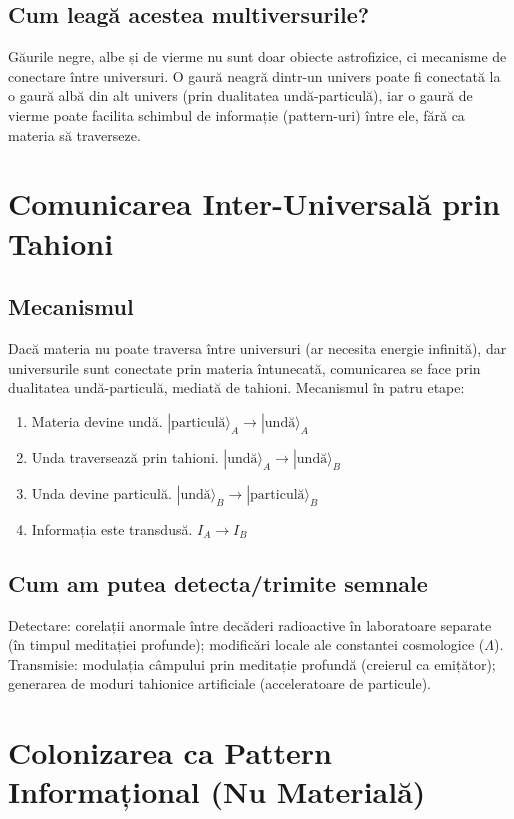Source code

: \documentclass[11pt,a4paper]{article}
\begin{document}
\subsection{Cum leagă acestea multiversurile?}
Găurile negre, albe și de vierme nu sunt doar obiecte astrofizice, ci mecanisme de conectare între universuri. O gaură neagră dintr-un univers poate fi conectată la o gaură albă din alt univers (prin dualitatea undă-particulă), iar o gaură de vierme poate facilita schimbul de informație (pattern-uri) între ele, fără ca materia să traverseze.

\section{Comunicarea Inter-Universală prin Tahioni}
\subsection{Mecanismul}
Dacă materia nu poate traversa între universuri (ar necesita energie infinită), dar universurile sunt conectate prin materia întunecată, comunicarea se face prin dualitatea undă-particulă, mediată de tahioni. Mecanismul în patru etape:
\begin{enumerate}
    \item Materia devine undă. $|\text{particulă}\rangle_A \to |\text{undă}\rangle_A$
    \item Unda traversează prin tahioni. $|\text{undă}\rangle_A \to |\text{undă}\rangle_B$
    \item Unda devine particulă. $|\text{undă}\rangle_B \to |\text{particulă}\rangle_B$
    \item Informația este transdusă. $I_A \to I_B$
\end{enumerate}

\subsection{Cum am putea detecta/trimite semnale}
Detectare: corelații anormale între decăderi radioactive în laboratoare separate (în timpul meditației profunde); modificări locale ale constantei cosmologice ($\Lambda$). Transmisie: modulația câmpului prin meditație profundă (creierul ca emițător); generarea de moduri tahionice artificiale (acceleratoare de particule).

\section{Colonizarea ca Pattern Informațional (Nu Materială)}
\end{document}
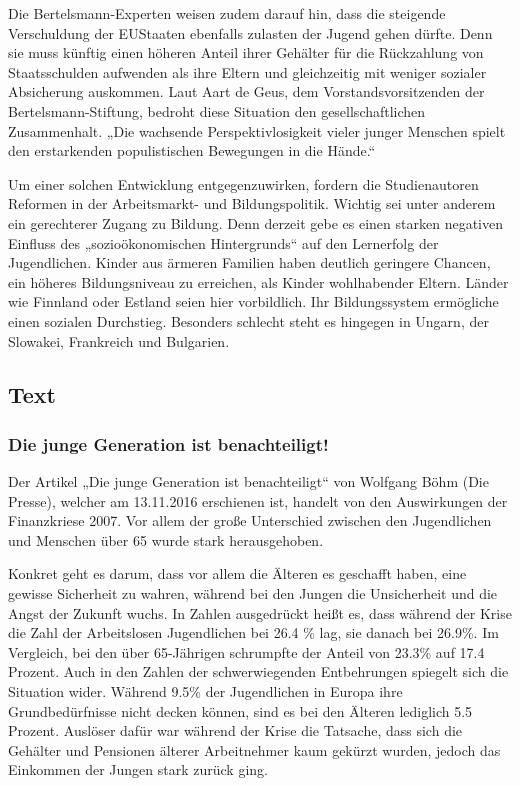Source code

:Die Bertelsmann-Experten weisen zudem darauf hin, dass die steigende Verschuldung der EUStaaten ebenfalls zulasten der Jugend gehen dürfte. Denn sie muss künftig einen höheren Anteil
ihrer Gehälter für die Rückzahlung von Staatsschulden aufwenden als ihre Eltern und
gleichzeitig mit weniger sozialer Absicherung auskommen. Laut Aart de Geus, dem
Vorstandsvorsitzenden der Bertelsmann-Stiftung, bedroht diese Situation den
gesellschaftlichen Zusammenhalt. „Die wachsende Perspektivlosigkeit vieler junger Menschen
spielt den erstarkenden populistischen Bewegungen in die Hände.“

Um einer solchen Entwicklung entgegenzuwirken, fordern die Studienautoren Reformen in der
Arbeitsmarkt- und Bildungspolitik. Wichtig sei unter anderem ein gerechterer Zugang zu
Bildung. Denn derzeit gebe es einen starken negativen Einfluss des „sozioökonomischen
Hintergrunds“ auf den Lernerfolg der Jugendlichen. Kinder aus ärmeren Familien haben
deutlich geringere Chancen, ein höheres Bildungsniveau zu erreichen, als Kinder wohlhabender
Eltern. Länder wie Finnland oder Estland seien hier vorbildlich. Ihr Bildungssystem ermögliche
einen sozialen Durchstieg. Besonders schlecht steht es hingegen in Ungarn, der Slowakei,
Frankreich und Bulgarien.


\subsection{Text}
\subsubsection{Die junge Generation ist benachteiligt!}
Der Artikel „Die junge Generation ist benachteiligt“ von Wolfgang Böhm (Die Presse), welcher am 13.11.2016 erschienen ist, handelt von den Auswirkungen der Finanzkriese 2007. Vor allem der große Unterschied zwischen den Jugendlichen und Menschen über 65 wurde stark herausgehoben.  

Konkret geht es darum, dass vor allem die Älteren es geschafft haben, eine gewisse Sicherheit zu wahren, während bei den Jungen die Unsicherheit und die Angst der Zukunft wuchs. In Zahlen ausgedrückt heißt es, dass während der Krise die Zahl der Arbeitslosen Jugendlichen bei 26.4 \% lag, sie danach bei 26.9\%. Im Vergleich, bei den über 65-Jährigen schrumpfte der Anteil von 23.3\% auf 17.4 Prozent. Auch in den Zahlen der schwerwiegenden Entbehrungen spiegelt sich die Situation wider. Während 9.5\% der Jugendlichen in Europa ihre Grundbedürfnisse nicht decken können, sind es bei den Älteren lediglich 5.5 Prozent. Auslöser dafür war während der Krise die Tatsache, dass sich die Gehälter und Pensionen älterer Arbeitnehmer kaum gekürzt wurden, jedoch das Einkommen der Jungen stark zurück ging.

* * *

**WHAT YOU WILL DO:**
Transcribe all the lines above exactly, apart from the pictures.

**THE COMPLETED TASK:**
Source code

: \documentclass[11pt,a4paper]{article}
\begin{document}
\subsection{Cum leagă acestea multiversurile?}
Găurile negre, albe și de vierme nu sunt doar obiecte astrofizice, ci mecanisme de conectare între universuri. O gaură neagră dintr-un univers poate fi conectată la o gaură albă din alt univers (prin dualitatea undă-particulă), iar o gaură de vierme poate facilita schimbul de informație (pattern-uri) între ele, fără ca materia să traverseze.

\section{Comunicarea Inter-Universală prin Tahioni}
\subsection{Mecanismul}
Dacă materia nu poate traversa între universuri (ar necesita energie infinită), dar universurile sunt conectate prin materia întunecată, comunicarea se face prin dualitatea undă-particulă, mediată de tahioni. Mecanismul în patru etape:
\begin{enumerate}
    \item Materia devine undă. $|\text{particulă}\rangle_A \to |\text{undă}\rangle_A$
    \item Unda traversează prin tahioni. $|\text{undă}\rangle_A \to |\text{undă}\rangle_B$
    \item Unda devine particulă. $|\text{undă}\rangle_B \to |\text{particulă}\rangle_B$
    \item Informația este transdusă. $I_A \to I_B$
\end{enumerate}

\subsection{Cum am putea detecta/trimite semnale}
Detectare: corelații anormale între decăderi radioactive în laboratoare separate (în timpul meditației profunde); modificări locale ale constantei cosmologice ($\Lambda$). Transmisie: modulația câmpului prin meditație profundă (creierul ca emițător); generarea de moduri tahionice artificiale (acceleratoare de particule).

\section{Colonizarea ca Pattern Informațional (Nu Materială)}
\end{document}
Source code

:Die Bertelsmann-Experten weisen zudem darauf hin, dass die steigende Verschuldung der EUStaaten ebenfalls zulasten der Jugend gehen dürfte. Denn sie muss künftig einen höheren Anteil
ihrer Gehälter für die Rückzahlung von Staatsschulden aufwenden als ihre Eltern und
gleichzeitig mit weniger sozialer Absicherung auskommen. Laut Aart de Geus, dem
Vorstandsvorsitzenden der Bertelsmann-Stiftung, bedroht diese Situation den
gesellschaftlichen Zusammenhalt. „Die wachsende Perspektivlosigkeit vieler junger Menschen
spielt den erstarkenden populistischen Bewegungen in die Hände.“

Um einer solchen Entwicklung entgegenzuwirken, fordern die Studienautoren Reformen in der
Arbeitsmarkt- und Bildungspolitik. Wichtig sei unter anderem ein gerechterer Zugang zu
Bildung. Denn derzeit gebe es einen starken negativen Einfluss des „sozioökonomischen
Hintergrunds“ auf den Lernerfolg der Jugendlichen. Kinder aus ärmeren Familien haben
deutlich geringere Chancen, ein höheres Bildungsniveau zu erreichen, als Kinder wohlhabender
Eltern. Länder wie Finnland oder Estland seien hier vorbildlich. Ihr Bildungssystem ermögliche
einen sozialen Durchstieg. Besonders schlecht steht es hingegen in Ungarn, der Slowakei,
Frankreich und Bulgarien.


\subsection{Text}
\subsubsection{Die junge Generation ist benachteiligt!}
Der Artikel „Die junge Generation ist benachteiligt“ von Wolfgang Böhm (Die Presse), welcher am 13.11.2016 erschienen ist, handelt von den Auswirkungen der Finanzkriese 2007. Vor allem der große Unterschied zwischen den Jugendlichen und Menschen über 65 wurde stark herausgehoben.  

Konkret geht es darum, dass vor allem die Älteren es geschafft haben, eine gewisse Sicherheit zu wahren, während bei den Jungen die Unsicherheit und die Angst der Zukunft wuchs. In Zahlen ausgedrückt heißt es, dass während der Krise die Zahl der Arbeitslosen Jugendlichen bei 26.4 \% lag, sie danach bei 26.9\%. Im Vergleich, bei den über 65-Jährigen schrumpfte der Anteil von 23.3\% auf 17.4 Prozent. Auch in den Zahlen der schwerwiegenden Entbehrungen spiegelt sich die Situation wider. Während 9.5\% der Jugendlichen in Europa ihre Grundbedürfnisse nicht decken können, sind es bei den Älteren lediglich 5.5 Prozent. Auslöser dafür war während der Krise die Tatsache, dass sich die Gehälter und Pensionen älterer Arbeitnehmer kaum gekürzt wurden, jedoch das Einkommen der Jungen stark zurück ging.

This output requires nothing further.